9 octobre : Le consulat saoudien sera fouillé
L'Arabie saoudite a donné son feu vert pour une fouille du consulat par les Turcs, selon la Turquie. La chaîne publique turque TRT World rapporte que les autorités soupçonnent des Saoudiens d'être repartis avec les images de vidéosurveillance du consulat.
10 octobre : Les services américains au courant ?
Des images de vidéosurveillance, diffusées par des médias turcs, montrent l'arrivée à Istanbul de Saoudiens soupçonnés d'avoir conduit l'opération contre le journaliste, ainsi qu'un van entrant dans le consulat le 2 octobre, avant de se rendre à la résidence du consul. La veille, certains médias avaient évoqué la possibilité que le journaliste ait été enlevé et amené en Arabie saoudite. Le Washington Post affirme que les services de renseignements américains avaient connaissance d'un projet saoudien, impliquant le prince héritier, consistant à attirer le journaliste dans un piège pour l'arrêter, ce que dément le département d'État. Donald Trump réclame à son tour des explications à l'Arabie saoudite.
11 octobre: "Interrogé, torturé puis tué"

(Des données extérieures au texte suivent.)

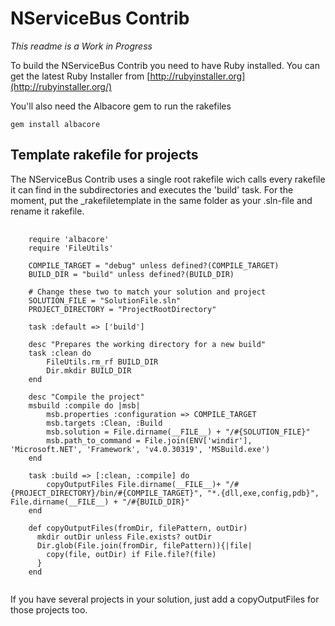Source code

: # NServiceBus Contrib

<em>This readme is a Work in Progress</em>

To build the NServiceBus Contrib you need to have Ruby installed. You can get the latest Ruby Installer from [http://rubyinstaller.org](http://rubyinstaller.org/)

You'll also need the Albacore gem to run the rakefiles

<code>gem install albacore</code>

## Template rakefile for projects

The NServiceBus Contrib uses a single root rakefile wich calls every rakefile it can find in the subdirectories and executes the 'build' task. For the moment, put the _rakefiletemplate in the same folder as your .sln-file and rename it rakefile.

<pre>
	<code>
	require 'albacore'
	require 'FileUtils'

	COMPILE_TARGET = "debug" unless defined?(COMPILE_TARGET)
	BUILD_DIR = "build" unless defined?(BUILD_DIR)

	# Change these two to match your solution and project
	SOLUTION_FILE = "SolutionFile.sln"
	PROJECT_DIRECTORY = "ProjectRootDirectory"

	task :default => ['build']
	 
	desc "Prepares the working directory for a new build"
	task :clean do
		FileUtils.rm_rf BUILD_DIR
		Dir.mkdir BUILD_DIR
	end 

	desc "Compile the project"
	msbuild :compile do |msb|
		msb.properties :configuration => COMPILE_TARGET
		msb.targets :Clean, :Build
		msb.solution = File.dirname(__FILE__) + "/#{SOLUTION_FILE}" 
		msb.path_to_command = File.join(ENV['windir'], 'Microsoft.NET', 'Framework', 'v4.0.30319', 'MSBuild.exe') 
	end

	task :build => [:clean, :compile] do  
		copyOutputFiles File.dirname(__FILE__)+ "/#{PROJECT_DIRECTORY}/bin/#{COMPILE_TARGET}", "*.{dll,exe,config,pdb}", File.dirname(__FILE__) + "/#{BUILD_DIR}"
	end 

	def copyOutputFiles(fromDir, filePattern, outDir)
	  mkdir outDir unless File.exists? outDir
	  Dir.glob(File.join(fromDir, filePattern)){|file| 		
		copy(file, outDir) if File.file?(file)
	  } 
	end
	</code>
</pre>
If you have several projects in your solution, just add a copyOutputFiles for those projects too.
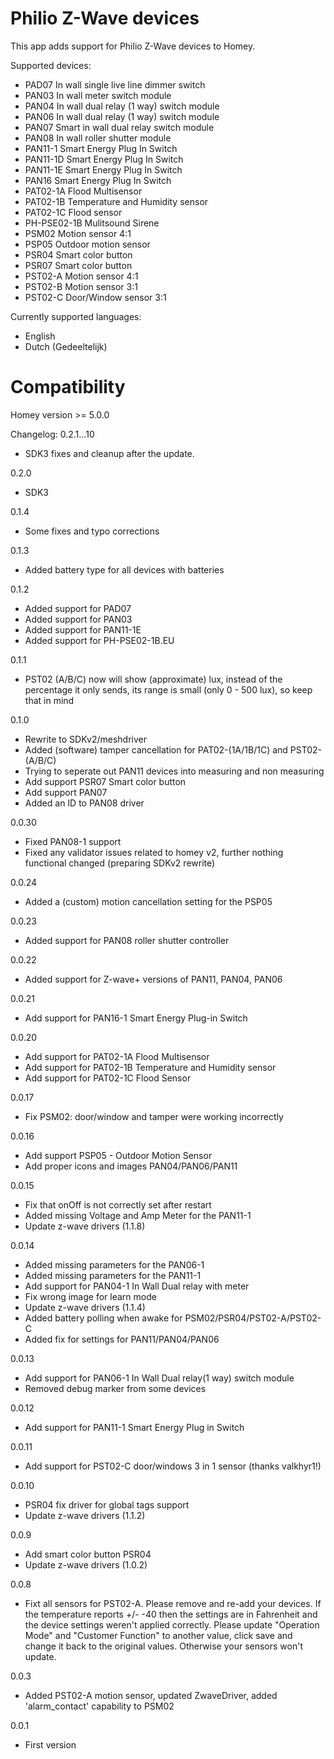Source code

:# Philio Z-Wave devices
This app adds support for Philio Z-Wave devices to Homey.

Supported devices:
* PAD07         In wall single live line dimmer switch
* PAN03         In wall meter switch module
* PAN04         In wall dual relay (1 way) switch module
* PAN06         In wall dual relay (1 way) switch module
* PAN07         Smart in wall dual relay switch module
* PAN08         In wall roller shutter module
* PAN11-1       Smart Energy Plug In Switch
* PAN11-1D      Smart Energy Plug In Switch
* PAN11-1E      Smart Energy Plug In Switch
* PAN16         Smart Energy Plug In Switch
* PAT02-1A      Flood Multisensor
* PAT02-1B      Temperature and Humidity sensor
* PAT02-1C      Flood sensor
* PH-PSE02-1B   Mulitsound Sirene
* PSM02         Motion sensor 4:1
* PSP05         Outdoor motion sensor
* PSR04         Smart color button
* PSR07         Smart color button
* PST02-A       Motion sensor 4:1
* PST02-B       Motion sensor 3:1
* PST02-C       Door/Window sensor 3:1

Currently supported languages:
* English
* Dutch (Gedeeltelijk)

# Compatibility
Homey version >= 5.0.0

Changelog:
0.2.1...10
* SDK3 fixes and cleanup after the update.

0.2.0
* SDK3

0.1.4
* Some fixes and typo corrections

0.1.3
* Added battery type for all devices with batteries

0.1.2
* Added support for PAD07
* Added support for PAN03
* Added support for PAN11-1E
* Added support for PH-PSE02-1B.EU

0.1.1
* PST02 (A/B/C) now will show (approximate) lux, instead of the percentage it only sends, its range is small (only 0 - 500 lux), so keep that in mind

0.1.0
* Rewrite to SDKv2/meshdriver
* Added (software) tamper cancellation for PAT02-(1A/1B/1C) and PST02-(A/B/C)
* Trying to seperate out PAN11 devices into measuring and non measuring
* Add support PSR07 Smart color button
* Add support PAN07
* Added an ID to PAN08 driver

0.0.30
* Fixed PAN08-1 support
* Fixed any validator issues related to homey v2, further nothing functional changed (preparing SDKv2 rewrite)

0.0.24
* Added a (custom) motion cancellation setting for the PSP05

0.0.23
* Added support for PAN08 roller shutter controller

0.0.22
* Added support for Z-wave+ versions of PAN11, PAN04, PAN06

0.0.21
* Add support for PAN16-1 Smart Energy Plug-in Switch   

0.0.20
* Add support for PAT02-1A Flood Multisensor   
* Add support for PAT02-1B Temperature and Humidity sensor    
* Add support for PAT02-1C Flood Sensor   

0.0.17
* Fix PSM02: door/window and tamper were working incorrectly

0.0.16
* Add support PSP05 - Outdoor Motion Sensor
* Add proper icons and images PAN04/PAN06/PAN11

0.0.15
* Fix that onOff is not correctly set after restart
* Added missing Voltage and Amp Meter for the PAN11-1
* Update z-wave drivers (1.1.8)

0.0.14
* Added missing parameters for the PAN06-1
* Added missing parameters for the PAN11-1
* Add support for PAN04-1 In Wall Dual relay with meter
* Fix wrong image for learn mode
* Update z-wave drivers (1.1.4)
* Added battery polling when awake for PSM02/PSR04/PST02-A/PST02-C
* Added fix for settings for PAN11/PAN04/PAN06

0.0.13
* Add support for PAN06-1 In Wall Dual relay(1 way) switch module
* Removed debug marker from some devices

0.0.12
* Add support for PAN11-1 Smart Energy Plug in Switch

0.0.11
* Add support for PST02-C door/windows 3 in 1 sensor (thanks valkhyr1!)

0.0.10
* PSR04 fix driver for global tags support
* Update z-wave drivers (1.1.2)

0.0.9
* Add smart color button PSR04
* Update z-wave drivers (1.0.2)

0.0.8
* Fixt all sensors for PST02-A. Please remove and re-add your devices. If the temperature reports +/- -40 then the settings are in Fahrenheit and the device settings weren't applied correctly. Please update "Operation Mode" and "Customer Function" to another value, click save and change it back to the original values. Otherwise your sensors won't update.

0.0.3
* Added PST02-A motion sensor, updated ZwaveDriver, added 'alarm_contact' capability to PSM02

0.0.1
* First version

Le président turc réclame de nouveau des images de surveillance prouvant que le journaliste a quitté le consulat, alors que les Saoudiens affirment que leurs caméras ne fonctionnaient pas ce jour-là. Selon le Washington Post, Ankara a dit aux États-Unis détenir des enregistrements audio et vidéo montrant comment Jamal Khashoggi avait été "interrogé, torturé puis tué" à l'intérieur du consulat, avant que son corps ne soit démembré. D'après des journaux turcs, le journaliste était entré avec une montre intelligente connectée à un téléphone.
12 octobre : Des conséquences économiques
Une délégation saoudienne arrive à Ankara pour des entretiens. De grands noms du monde des affaires prennent leurs distances avec l'Arabie saoudite, au risque de compromettre d'ambitieux projets de réformes économiques du prince héritier. Le milliardaire britannique Richard Branson gèle plusieurs projets avec le royaume wahhabite. Plusieurs partenaires prestigieux décident de bouder le sommet "Future Invesment Initiative", un "Davos du désert", prévu fin octobre à Ryad. Emmanuel Macron réagit à son tour à l'affaire, en qualifiant les faits de "graves" et "inquiétants".
13 octobre : Washington menace de sanctions
Ryad dément toute intention d'assassiner le journaliste. Ankara reproche à Ryad de ne pas laisser les enquêteurs accéder au consulat à Istanbul. Donald Trump estime que l'Arabie saoudite pourrait être derrière la disparition du journaliste, menaçant Ryad d'un "châtiment sévère", tout en excluant un gel des ventes d'armes.
14 octobre : Ryad ripostera en cas de sanctions
Ryad promet des représailles en cas de sanctions prises à son encontre par Washington. La Bourse de Ryad perd jusqu'à 7% en séance face aux possibles répercussions de l'affaire. Londres, Paris et Berlin publient une déclaration commune adressée aux autorités saoudiennes demandant à ce que "la lumière soit faite" sur la disparition de Jamal Khashoggi, et réclament une "enquête crédible". Le roi Salmane d'Arabie saoudite, dans une tentative d'apaisement, affirme la "solidité" des relations avec la Turquie, lors d'un entretien téléphonique avec le président turc.